One of the most effective tools for this is Amazon Web Services. When you don’t have to reinvent the infrastructure wheel, you can pour your investments into areas that produce real innovation and value to your industry. At the early stages, operating in the cloud is an easy decision to get a startup’s technology off the ground.
Flash-Forward a Couple of Years: Your startup is rapidly growing, along with your data. You’ve now reached the crossroad that every startup faces as it matures. This is the point where the financial cost of staying with a cloud provider is possibly higher than owning and maintaining your own infrastructure. When you hit that price point, it’s time for some difficult conversations about whether or not it will continue to be advantageous to stay with the cloud. Many startups choose to leave the cloud behind and begin utilizing their own infrastructures, which is a valid move. However, far too often companies view this as their only option, which is simply not the case.
Why Staying in the Cloud May Be the Smart Move
Continuing to scale within a cloud infrastructure can provide a bright future for mature startups. Here are a few reasons why:
Ability to Support Exponential Growth: Mature startups usually grow at a substantial pace, expanding the number of servers used. Despite contrary chatter in the startup community, maturity doesn’t equate being able to support growth without being partnered with some kind of cloud service. Whether preparing for an increase in website traffic or international expansion, a cloud infrastructure allows companies to adjust the number of servers they need in real time.

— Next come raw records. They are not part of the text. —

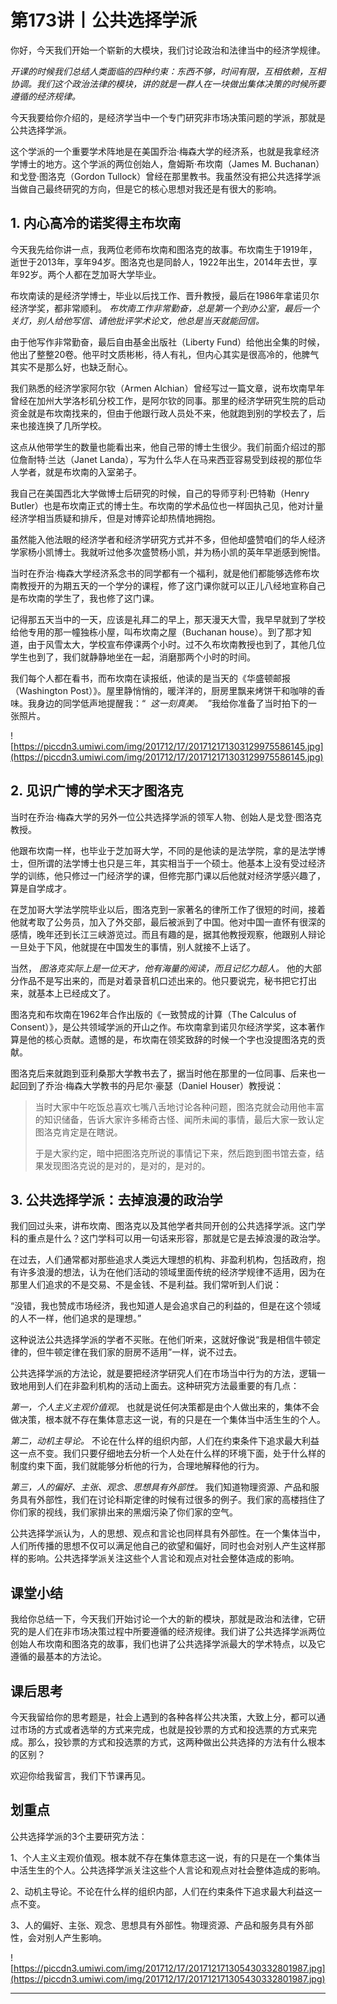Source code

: # 第173讲丨公共选择学派

你好，今天我们开始一个崭新的大模块，我们讨论政治和法律当中的经济学规律。

 *开课的时候我们总结人类面临的四种约束：东西不够，时间有限，互相依赖，互相协调。我们这个政治法律的模块，讲的就是一群人在一块做出集体决策的时候所要遵循的经济规律。*

今天我要给你介绍的，是经济学当中一个专门研究非市场决策问题的学派，那就是公共选择学派。

这个学派的一个重要学术阵地是在美国乔治·梅森大学的经济系，也就是我拿经济学博士的地方。这个学派的两位创始人，詹姆斯·布坎南（James M. Buchanan）和戈登·图洛克（Gordon Tullock）曾经在那里教书。我虽然没有把公共选择学派当做自己最终研究的方向，但是它的核心思想对我还是有很大的影响。

## 1. 内心高冷的诺奖得主布坎南

今天我先给你讲一点，我两位老师布坎南和图洛克的故事。布坎南生于1919年，逝世于2013年，享年94岁。图洛克也是同龄人，1922年出生，2014年去世，享年92岁。两个人都在芝加哥大学毕业。

布坎南读的是经济学博士，毕业以后找工作、晋升教授，最后在1986年拿诺贝尔经济学奖，都非常顺利。 *布坎南工作非常勤奋，总是第一个到办公室，最后一个关灯，别人给他写信、请他批评学术论文，他总是当天就能回信。*

由于他写作非常勤奋，最后自由基金出版社（Liberty Fund）给他出全集的时候，他出了整整20卷。他平时文质彬彬，待人有礼，但内心其实是很高冷的，他脾气其实不是那么好，也缺乏耐心。

我们熟悉的经济学家阿尔钦（Armen Alchian）曾经写过一篇文章，说布坎南早年曾经在加州大学洛杉矶分校工作，是阿尔钦的同事。那里的经济学研究生院的启动资金就是布坎南找来的，但由于他跟行政人员处不来，他就跑到别的学校去了，后来也接连换了几所学校。

这点从他带学生的数量也能看出来，他自己带的博士生很少。我们前面介绍过的那位詹耐特·兰达（Janet Landa），写为什么华人在马来西亚容易受到歧视的那位华人学者，就是布坎南的入室弟子。

我自己在美国西北大学做博士后研究的时候，自己的导师亨利·巴特勒（Henry Butler）也是布坎南正式的博士生。布坎南的学术品位也一样固执己见，他对计量经济学相当质疑和排斥，但是对博弈论却热情地拥抱。

虽然能入他法眼的经济学者和经济学研究方式并不多，但他却盛赞咱们的华人经济学家杨小凯博士。我就听过他多次盛赞杨小凯，并为杨小凯的英年早逝感到惋惜。

当时在乔治·梅森大学经济系念书的同学都有一个福利，就是他们都能够选修布坎南教授开的为期五天的一个学分的课程，修了这门课你就可以正儿八经地宣称自己是布坎南的学生了，我也修了这门课。

记得那五天当中的一天，应该是礼拜二的早上，那天漫天大雪，我早早就到了学校给他专用的那一幢独栋小屋，叫布坎南之屋（Buchanan house）。到了那才知道，由于风雪太大，学校宣布停课两个小时。过不久布坎南教授也到了，其他几位学生也到了，我们就静静地坐在一起，消磨那两个小时的时间。

我们每个人都在看书，而布坎南在读报纸，他读的是当天的《华盛顿邮报（Washington Post）》。屋里静悄悄的，暖洋洋的，厨房里飘来烤饼干和咖啡的香味。我身边的同学低声地提醒我：“  *这一刻真美。*  ”我给你准备了当时拍下的一张照片。

![https://piccdn3.umiwi.com/img/201712/17/201712171303129975586145.jpg](https://piccdn3.umiwi.com/img/201712/17/201712171303129975586145.jpg)

## 2. 见识广博的学术天才图洛克

当时在乔治·梅森大学的另外一位公共选择学派的领军人物、创始人是戈登·图洛克教授。

他跟布坎南一样，也毕业于芝加哥大学，不同的是他读的是法学院，拿的是法学博士，但所谓的法学博士也只是三年，其实相当于一个硕士。他基本上没有受过经济学的训练，他只修过一门经济学的课，但修完那门课以后他就对经济学感兴趣了，算是自学成才。

在芝加哥大学法学院毕业以后，图洛克到一家著名的律所工作了很短的时间，接着他就考取了公务员，加入了外交部，最后被派到了中国。他对中国一直怀有很深的感情，晚年还到长江三峡游览过。而且有趣的是，据其他教授观察，他跟别人辩论一旦处于下风，他就提在中国发生的事情，别人就接不上话了。

当然， *图洛克实际上是一位天才，他有海量的阅读，而且记忆力超人。* 他的大部分作品不是写出来的，而是对着录音机口述出来的。他只要说完，秘书把它打出来，就基本上已经成文了。

图洛克和布坎南在1962年合作出版的《一致赞成的计算（The Calculus of Consent）》，是公共领域学派的开山之作。布坎南拿到诺贝尔经济学奖，这本著作算是他的核心贡献。遗憾的是，布坎南在领奖致辞的时候一个字也没提图洛克的贡献。

图洛克后来就跑到亚利桑那大学教书去了，据当时他在那里的一位同事、后来也一起回到了乔治·梅森大学教书的丹尼尔·豪瑟（Daniel Houser）教授说：

> 当时大家中午吃饭总喜欢七嘴八舌地讨论各种问题，图洛克就会动用他丰富的知识储备，告诉大家许多稀奇古怪、闻所未闻的事情，最后大家一致认定图洛克肯定是在瞎说。
> 
> 
> 
> 于是大家约定，暗中把图洛克所说的事情记下来，然后跑到图书馆去查，结果发现图洛克说的是对的，是对的，是对的。

## 3. 公共选择学派：去掉浪漫的政治学

我们回过头来，讲布坎南、图洛克以及其他学者共同开创的公共选择学派。这门学科的重点是什么？这门学科可以用一句话来形容，那就是它是去掉浪漫的政治学。

在过去，人们通常都对那些追求人类远大理想的机构、非盈利机构，包括政府，抱有许多浪漫的想法，认为在他们活动的领域里面传统的经济学规律不适用，因为在那里人们追求的不是交易、不是金钱、不是利益。我们常听到人们说：

“没错，我也赞成市场经济，我也知道人是会追求自己的利益的，但是在这个领域的人不一样，他们追求的是理想。”

这种说法公共选择学派的学者不买账。在他们听来，这就好像说“我是相信牛顿定律的，但牛顿定律在我们家的厨房不适用”一样，说不过去。

公共选择学派的方法论，就是要把经济学研究人们在市场当中行为的方法，逻辑一致地用到人们在非盈利机构的活动上面去。这种研究方法最重要的有几点：

 *第一，个人主义主观价值观。* 也就是说任何决策都是由个人做出来的，集体不会做决策，根本就不存在集体意志这一说，有的只是在一个集体当中活生生的个人。

 *第二，动机主导论。* 不论在什么样的组织内部，人们在约束条件下追求最大利益这一点不变。我们只要仔细地去分析一个人处在什么样的环境下面，处于什么样的制度约束下面，我们就能够分析他的行为，合理地解释他的行为。

 *第三，人的偏好、主张、观念、思想具有外部性。* 我们知道物理资源、产品和服务具有外部性，我们在讨论科斯定律的时候有过很多的例子。我们家的高楼挡住了你们家的视线，我们家排出来的黑烟污染了你们家的空气。

公共选择学派认为，人的思想、观点和言论也同样具有外部性。在一个集体当中，人们所传播的思想不仅可以满足他自己的欲望和偏好，同时也会对别人产生这样那样的影响。公共选择学派关注这些个人言论和观点对社会整体造成的影响。

## 课堂小结

我给你总结一下，今天我们开始讨论一个大的新的模块，那就是政治和法律，它研究的是人们在非市场决策过程中所要遵循的经济规律。我们讲了公共选择学派两位创始人布坎南和图洛克的故事，我们也讲了公共选择学派最大的学术特点，以及它遵循的最基本的方法论。

## 课后思考

今天我留给你的思考题是，社会上遇到的各种各样公共决策，大致上分，都可以通过市场的方式或者选举的方式来完成，也就是投钞票的方式和投选票的方式来完成。那么，投钞票的方式和投选票的方式，这两种做出公共选择的方法有什么根本的区别？

欢迎你给我留言，我们下节课再见。

## 划重点

公共选择学派的3个主要研究方法：

1、个人主义主观价值观。根本就不存在集体意志这一说，有的只是在一个集体当中活生生的个人。公共选择学派关注这些个人言论和观点对社会整体造成的影响。

2、动机主导论。不论在什么样的组织内部，人们在约束条件下追求最大利益这一点不变。

3、人的偏好、主张、观念、思想具有外部性。物理资源、产品和服务具有外部性，会对别人产生影响。

![https://piccdn3.umiwi.com/img/201712/17/201712171305430332801987.jpg](https://piccdn3.umiwi.com/img/201712/17/201712171305430332801987.jpg)

---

Sophistication of an Established Cloud Platform: It’s often very difficult for startups to achieve on their own the same level of sophistication in infrastructure that an established cloud platform offers. Tools such as Amazon Web Services make it easy to recover from hardware failures. Say, for example, your RDS database goes down. AWS can recover it within minutes without any action needed on your part. Without the cloud in that instance, downtime would have been much longer, and every tech company knows that downtime can be deadly. And of course there’s the upfront investment required to design an infrastructure to begin with.
Hidden Costs of Going Off the Cloud: Sometimes people overlook the hidden costs of going off the cloud. It’s not just the manpower required to manage the infrastructure and the financial cost of acquiring servers. Think of the missed opportunity in innovation and business partnerships if you were to suddenly need to launch, say, 200 servers to try something new on infrastructure that doesn’t support it. Building out infrastructure takes time and in the technology sphere, time is a commodity you can’t afford to lose when operating in a fast-moving market.
It Encourages Innovation: In the same vein as the reason above, cloud computing encourages people to try a lot of different things simply because it’s easy to do so. You can’t put a price on an infrastructure solution that inspires innovation for our engineers.
You Have Access to a Powerhouse Arsenal of Services: Many cloud providers offer additional services on top of just renting virtual server space (e.g., (Microsoft Azure’s Cassandra and AWS’s Elastic MapReduce) so companies don’t need to build and maintain these services on their own. While it’s possible to use a select portion of Amazon’s services with our own infrastructure, the services in their cloud environment have a tight integration between their services and the reduced latency of accessing their services through their infrastructure.
The Cloud Forces Us to Design Redundant Architecture: The cloud forces startups to design systems that anticipate the possibility of servers going down at anytime. Organizations in the cloud are prepared for instance failure and have eliminated almost all “emergencies” within their organization. If a server or database node goes down, applications will continue to work without any problems because a new server or database node will automatically come up. Cloud allows startups to design for redundancy everywhere, something you may not achieve if you own your own costly hardware.
Every case is different and it’s important to continue finding the balance between utilizing cloud services and owning actual hardware. But it’s just as important to realize that you don’t have to give up the cloud just because your company has grown to a certain size. The Cloud can be a proven infrastructure solution to keep you nimble, agile, and right where you want to be–the fast lane–during a very exciting time in the tech industry.